Display case currently at Mattatuck Museum
Display case information label
I am continuously asked whether the origin of my materials informs the meaning and message of my work. Most of the time, the answer is no-I choose my raw matter for its inherent properties: particle size, hue, ability to saturate, absorbency, viscosity, refractive index, etc... I do know that certain ochres of the same kind vary in different parts of the world. For example, Indian red ochre (bengara from India) has different attributes than Arizona red ochre. So, in my studio, I keep them in separate jars. This is the case for many of my resources- even binders (another subject for a future blog post).

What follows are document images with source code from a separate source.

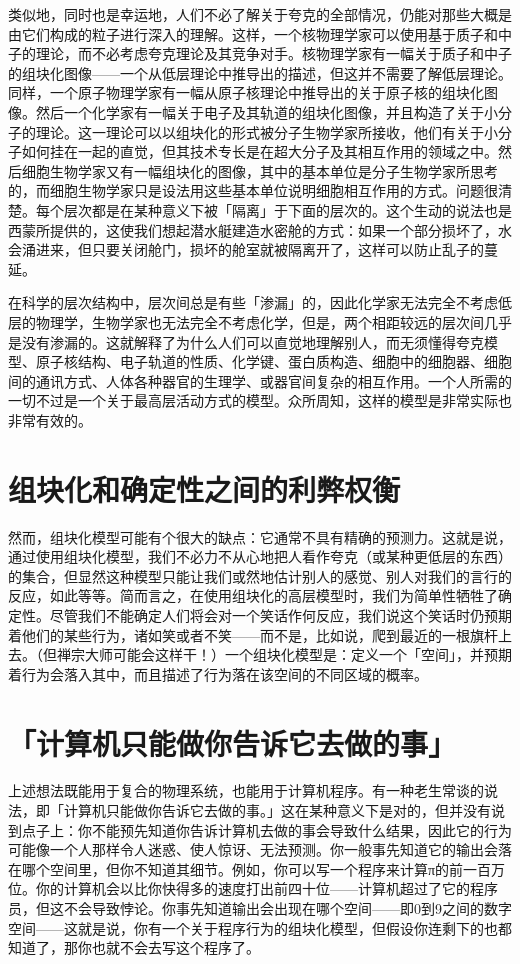 \documentclass[
  12pt,
  twoside,
  openright,
  oldfontcommands,
]{memoir}
\begin{document}
类似地，同时也是幸运地，人们不必了解关于夸克的全部情况，仍能对那些大概是由它们构成的粒子进行深入的理解。这样，一个核物理学家可以使用基于质子和中子的理论，而不必考虑夸克理论及其竞争对手。核物理学家有一幅关于质子和中子的组块化图像------一个从低层理论中推导出的描述，但这并不需要了解低层理论。同样，一个原子物理学家有一幅从原子核理论中推导出的关于原子核的组块化图像。然后一个化学家有一幅关于电子及其轨道的组块化图像，并且构造了关于小分子的理论。这一理论可以以组块化的形式被分子生物学家所接收，他们有关于小分子如何挂在一起的直觉，但其技术专长是在超大分子及其相互作用的领域之中。然后细胞生物学家又有一幅组块化的图像，其中的基本单位是分子生物学家所思考的，而细胞生物学家只是设法用这些基本单位说明细胞相互作用的方式。问题很清楚。每个层次都是在某种意义下被「隔离」于下面的层次的。这个生动的说法也是西蒙所提供的，这使我们想起潜水艇建造水密舱的方式：如果一个部分损坏了，水会涌进来，但只要关闭舱门，损坏的舱室就被隔离开了，这样可以防止乱子的蔓延。

在科学的层次结构中，层次间总是有些「渗漏」的，因此化学家无法完全不考虑低层的物理学，生物学家也无法完全不考虑化学，但是，两个相距较远的层次间几乎是没有渗漏的。这就解释了为什么人们可以直觉地理解别人，而无须懂得夸克模型、原子核结构、电子轨道的性质、化学键、蛋白质构造、细胞中的细胞器、细胞间的通讯方式、人体各种器官的生理学、或器官间复杂的相互作用。一个人所需的一切不过是一个关于最高层活动方式的模型。众所周知，这样的模型是非常实际也非常有效的。

\section{组块化和确定性之间的利弊权衡}

然而，组块化模型可能有个很大的缺点：它通常不具有精确的预测力。这就是说，通过使用组块化模型，我们不必力不从心地把人看作夸克（或某种更低层的东西）的集合，但显然这种模型只能让我们或然地估计别人的感觉、别人对我们的言行的反应，如此等等。简而言之，在使用组块化的高层模型时，我们为简单性牺牲了确定性。尽管我们不能确定人们将会对一个笑话作何反应，我们说这个笑话时仍预期着他们的某些行为，诸如笑或者不笑------而不是，比如说，爬到最近的一根旗杆上去。（但禅宗大师可能会这样干！）一个组块化模型是：定义一个「空间」，并预期着行为会落入其中，而且描述了行为落在该空间的不同区域的概率。

\section{「计算机只能做你告诉它去做的事」}

上述想法既能用于复合的物理系统，也能用于计算机程序。有一种老生常谈的说法，即「计算机只能做你告诉它去做的事。」这在某种意义下是对的，但并没有说到点子上：你不能预先知道你告诉计算机去做的事会导致什么结果，因此它的行为可能像一个人那样令人迷惑、使人惊讶、无法预测。你一般事先知道它的输出会落在哪个空间里，但你不知道其细节。例如，你可以写一个程序来计算π的前一百万位。你的计算机会以比你快得多的速度打出前四十位------计算机超过了它的程序员，但这不会导致悖论。你事先知道输出会出现在哪个空间------即0到9之间的数字空间------这就是说，你有一个关于程序行为的组块化模型，但假设你连剩下的也都知道了，那你也就不会去写这个程序了。
\end{document}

Road to Jaisalmer, 2015, mineral pigments, spinach and turmeric powders, indigo, Taj Mahal marble, pure silver on Kumohada paper on panel, 24” x 30”, signed verso
However, in the case of this work, Road to Jaisalmer, I made an exception. I wanted to "build" a painting that would reference encounters from several trips to India between 1995 and 2005, so I did actually include pigment from organic and inorganic substances that I had collected there. The Taj Mahal rock was found on site during renovation. I couldn't resist "borrowing" just a few pieces. The organic items are spinach and turmeric powder, purchased on the street in little yellow plastic boxes wrapped in gold thread. The saffron was used in cooking- so it never made it in the studio mortar.
This piece is a good example of my signature layering. Each layer hides and reveals, while trapping light, texture and pattern. My inner landscapes and figure ground shifts are really showcased here.
I will be writing more over the coming weeks about each work in the exhibition in between sacred new-creation time. In the meantime, enjoy the video and hope to see you at the Mattatuck.